Content starts

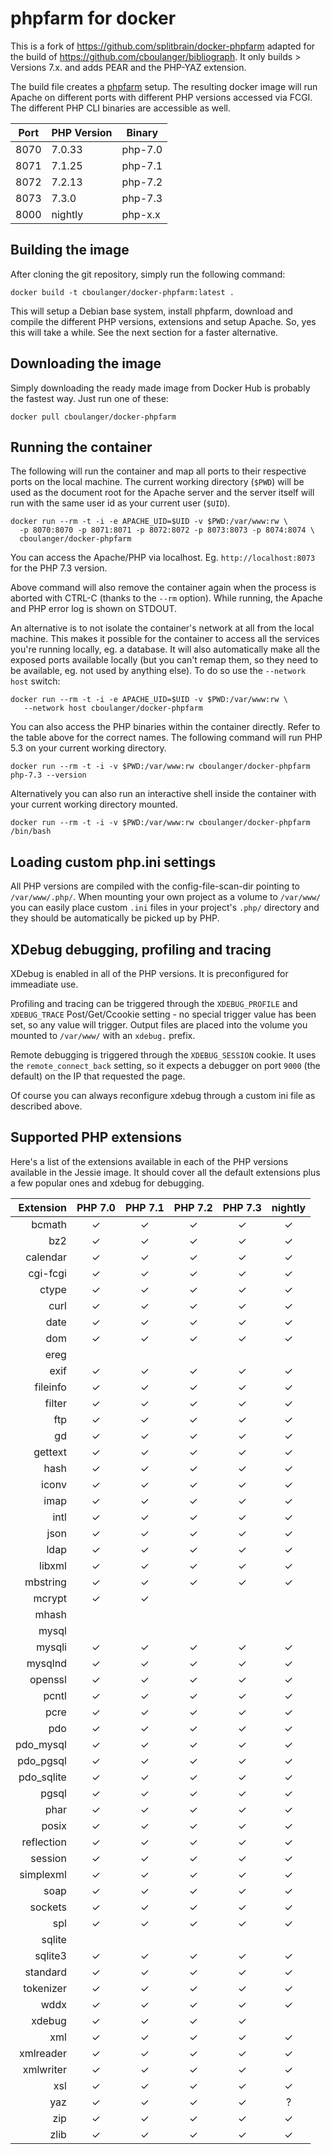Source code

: phpfarm for docker
==================

This is a fork of https://github.com/splitbrain/docker-phpfarm  adapted
for the build of https://github.com/cboulanger/bibliograph. It only
builds > Versions 7.x. and adds PEAR and the PHP-YAZ extension.

The build file creates a [phpfarm](https://github.com/fpoirotte/phpfarm)
setup. The resulting docker image will run Apache on
different ports with different PHP versions accessed via
FCGI. The different PHP CLI binaries are accessible as well.

Port | PHP Version | Binary
-----|-------------|-----------------------
8070 | 7.0.33      | php-7.0
8071 | 7.1.25      | php-7.1
8072 | 7.2.13      | php-7.2
8073 | 7.3.0       | php-7.3 
8000 | nightly     | php-x.x 


Building the image
------------------

After cloning the git repository, simply run the following command:

    docker build -t cboulanger/docker-phpfarm:latest .
   
This will setup a Debian base system, install phpfarm, download and
compile the different PHP versions, extensions and setup Apache. So, yes
this will take a while. See the next section for a faster alternative.

Downloading the image
---------------------

Simply downloading the ready made image from Docker Hub
is probably the fastest way. Just run one of these:

    docker pull cboulanger/docker-phpfarm


Running the container
---------------------

The following will run the container and map all ports to their respective
ports on the local machine. The current working directory (`$PWD`)
will be used as the document root for the Apache server and the server
itself will run with the same user id as your current user (`$UID`).

    docker run --rm -t -i -e APACHE_UID=$UID -v $PWD:/var/www:rw \
      -p 8070:8070 -p 8071:8071 -p 8072:8072 -p 8073:8073 -p 8074:8074 \
      cboulanger/docker-phpfarm

You can access the Apache/PHP via localhost. Eg. `http://localhost:8073`
for the PHP 7.3 version. 

Above command will also remove the container again when the
process is aborted with CTRL-C (thanks to the `--rm` option).
While running, the Apache and PHP error log is shown on STDOUT.

An alternative is to not isolate the container's network at all
from the local machine. This makes it possible for the container to
access all the services you're running locally, eg. a database. It
will also automatically make all the exposed ports available locally
(but you can't remap them, so they need to be available, eg. not
used by anything else). To do so use the `--network host` switch:

    docker run --rm -t -i -e APACHE_UID=$UID -v $PWD:/var/www:rw \
       --network host cboulanger/docker-phpfarm

You can also access the PHP binaries within the container directly.
Refer to the table above for the correct names. The following
command will run PHP 5.3 on your current working directory.

    docker run --rm -t -i -v $PWD:/var/www:rw cboulanger/docker-phpfarm php-7.3 --version

Alternatively you can also run an interactive shell inside
the container with your current working directory mounted.

    docker run --rm -t -i -v $PWD:/var/www:rw cboulanger/docker-phpfarm /bin/bash

Loading custom php.ini settings
-------------------------------

All PHP versions are compiled with the config-file-scan-dir pointing
to ``/var/www/.php/``. When mounting your own project as a volume to
``/var/www/`` you can easily place custom ``.ini`` files in your project's
``.php/`` directory and they should be automatically be picked up by PHP.

XDebug debugging, profiling and tracing
---------------------------------------

XDebug is enabled in all of the PHP versions. It is preconfigured for immeadiate use.

Profiling and tracing can be triggered through the `XDEBUG_PROFILE`
and `XDEBUG_TRACE` Post/Get/Ccookie setting - no special trigger
value has been set, so any value will trigger. Output files are placed
into the volume you mounted to `/var/www/` with an `xdebug.` prefix.

Remote debugging is triggered through the `XDEBUG_SESSION` cookie.
It uses the `remote_connect_back` setting, so it expects a debugger
on port `9000` (the default) on the IP that requested the page.

Of course you can always reconfigure xdebug through a custom ini file as described above.

Supported PHP extensions
------------------------

Here's a list of the extensions available in each of the PHP
versions available in the Jessie image. It should cover all the
default extensions plus a few popular ones and xdebug for debugging.

Extension    | PHP 7.0 | PHP 7.1 | PHP 7.2 | PHP 7.3 | nightly
------------:|:-------:|:-------:|:-------:|:-------:|:-------:
bcmath       |    ✓    |    ✓    |    ✓    |    ✓    |    ✓
bz2          |    ✓    |    ✓    |    ✓    |    ✓    |    ✓
calendar     |    ✓    |    ✓    |    ✓    |    ✓    |    ✓
cgi-fcgi     |    ✓    |    ✓    |    ✓    |    ✓    |    ✓
ctype        |    ✓    |    ✓    |    ✓    |    ✓    |    ✓
curl         |    ✓    |    ✓    |    ✓    |    ✓    |    ✓
date         |    ✓    |    ✓    |    ✓    |    ✓    |    ✓
dom          |    ✓    |    ✓    |    ✓    |    ✓    |    ✓
ereg         |         |         |         |         |
exif         |    ✓    |    ✓    |    ✓    |    ✓    |    ✓
fileinfo     |    ✓    |    ✓    |    ✓    |    ✓    |    ✓
filter       |    ✓    |    ✓    |    ✓    |    ✓    |    ✓
ftp          |    ✓    |    ✓    |    ✓    |    ✓    |    ✓
gd           |    ✓    |    ✓    |    ✓    |    ✓    |    ✓
gettext      |    ✓    |    ✓    |    ✓    |    ✓    |    ✓
hash         |    ✓    |    ✓    |    ✓    |    ✓    |    ✓
iconv        |    ✓    |    ✓    |    ✓    |    ✓    |    ✓
imap         |    ✓    |    ✓    |    ✓    |    ✓    |    ✓
intl         |    ✓    |    ✓    |    ✓    |    ✓    |    ✓
json         |    ✓    |    ✓    |    ✓    |    ✓    |    ✓
ldap         |    ✓    |    ✓    |    ✓    |    ✓    |    ✓
libxml       |    ✓    |    ✓    |    ✓    |    ✓    |    ✓
mbstring     |    ✓    |    ✓    |    ✓    |    ✓    |    ✓
mcrypt       |    ✓    |    ✓    |         |         |
mhash        |         |         |         |         |
mysql        |         |         |         |         |
mysqli       |    ✓    |    ✓    |    ✓    |    ✓    |    ✓
mysqlnd      |    ✓    |    ✓    |    ✓    |    ✓    |    ✓
openssl      |    ✓    |    ✓    |    ✓    |    ✓    |    ✓
pcntl        |    ✓    |    ✓    |    ✓    |    ✓    |    ✓
pcre         |    ✓    |    ✓    |    ✓    |    ✓    |    ✓
pdo          |    ✓    |    ✓    |    ✓    |    ✓    |    ✓
pdo_mysql    |    ✓    |    ✓    |    ✓    |    ✓    |    ✓
pdo_pgsql    |    ✓    |    ✓    |    ✓    |    ✓    |    ✓
pdo_sqlite   |    ✓    |    ✓    |    ✓    |    ✓    |    ✓
pgsql        |    ✓    |    ✓    |    ✓    |    ✓    |    ✓
phar         |    ✓    |    ✓    |    ✓    |    ✓    |    ✓
posix        |    ✓    |    ✓    |    ✓    |    ✓    |    ✓
reflection   |    ✓    |    ✓    |    ✓    |    ✓    |    ✓
session      |    ✓    |    ✓    |    ✓    |    ✓    |    ✓
simplexml    |    ✓    |    ✓    |    ✓    |    ✓    |    ✓
soap         |    ✓    |    ✓    |    ✓    |    ✓    |    ✓
sockets      |    ✓    |    ✓    |    ✓    |    ✓    |    ✓
spl          |    ✓    |    ✓    |    ✓    |    ✓    |    ✓
sqlite       |         |         |         |         |
sqlite3      |    ✓    |    ✓    |    ✓    |    ✓    |    ✓
standard     |    ✓    |    ✓    |    ✓    |    ✓    |    ✓
tokenizer    |    ✓    |    ✓    |    ✓    |    ✓    |    ✓
wddx         |    ✓    |    ✓    |    ✓    |    ✓    |    ✓
xdebug       |    ✓    |    ✓    |    ✓    |    ✓    |
xml          |    ✓    |    ✓    |    ✓    |    ✓    |    ✓
xmlreader    |    ✓    |    ✓    |    ✓    |    ✓    |    ✓
xmlwriter    |    ✓    |    ✓    |    ✓    |    ✓    |    ✓
xsl          |    ✓    |    ✓    |    ✓    |    ✓    |    ✓
yaz          |    ✓    |    ✓    |    ✓    |    ✓    |    ?
zip          |    ✓    |    ✓    |    ✓    |    ✓    |    ✓
zlib         |    ✓    |    ✓    |    ✓    |    ✓    |    ✓


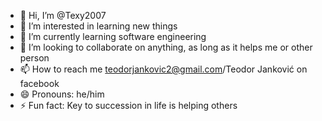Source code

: - 👋 Hi, I’m @Texy2007
- 👀 I’m interested in learning new things
- 🌱 I’m currently learning software engineering
- 💞️ I’m looking to collaborate on anything, as long as it helps me or other person
- 📫 How to reach me teodorjankovic2@gmail.com/Teodor Janković on facebook
- 😄 Pronouns: he/him
- ⚡ Fun fact: Key to succession in life is helping others

<!---
Texy2007/Texy2007 is a ✨ special ✨ repository because its `README.md` (this file) appears on your GitHub profile.
You can click the Preview link to take a look at your changes.
--->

Content ends

Action item: For the listing above, print only the lines starting at the line containing "Above command will" and ending at the line containing "Remote debugging is", exactly, both included.

Response to the exercise:
Above command will also remove the container again when the
process is aborted with CTRL-C (thanks to the `--rm` option).
While running, the Apache and PHP error log is shown on STDOUT.

An alternative is to not isolate the container's network at all
from the local machine. This makes it possible for the container to
access all the services you're running locally, eg. a database. It
will also automatically make all the exposed ports available locally
(but you can't remap them, so they need to be available, eg. not
used by anything else). To do so use the `--network host` switch:

    docker run --rm -t -i -e APACHE_UID=$UID -v $PWD:/var/www:rw \
       --network host cboulanger/docker-phpfarm

You can also access the PHP binaries within the container directly.
Refer to the table above for the correct names. The following
command will run PHP 5.3 on your current working directory.

    docker run --rm -t -i -v $PWD:/var/www:rw cboulanger/docker-phpfarm php-7.3 --version

Alternatively you can also run an interactive shell inside
the container with your current working directory mounted.

    docker run --rm -t -i -v $PWD:/var/www:rw cboulanger/docker-phpfarm /bin/bash

Loading custom php.ini settings
-------------------------------

All PHP versions are compiled with the config-file-scan-dir pointing
to ``/var/www/.php/``. When mounting your own project as a volume to
``/var/www/`` you can easily place custom ``.ini`` files in your project's
``.php/`` directory and they should be automatically be picked up by PHP.

XDebug debugging, profiling and tracing
---------------------------------------

XDebug is enabled in all of the PHP versions. It is preconfigured for immeadiate use.

Profiling and tracing can be triggered through the `XDEBUG_PROFILE`
and `XDEBUG_TRACE` Post/Get/Ccookie setting - no special trigger
value has been set, so any value will trigger. Output files are placed
into the volume you mounted to `/var/www/` with an `xdebug.` prefix.

Remote debugging is triggered through the `XDEBUG_SESSION` cookie.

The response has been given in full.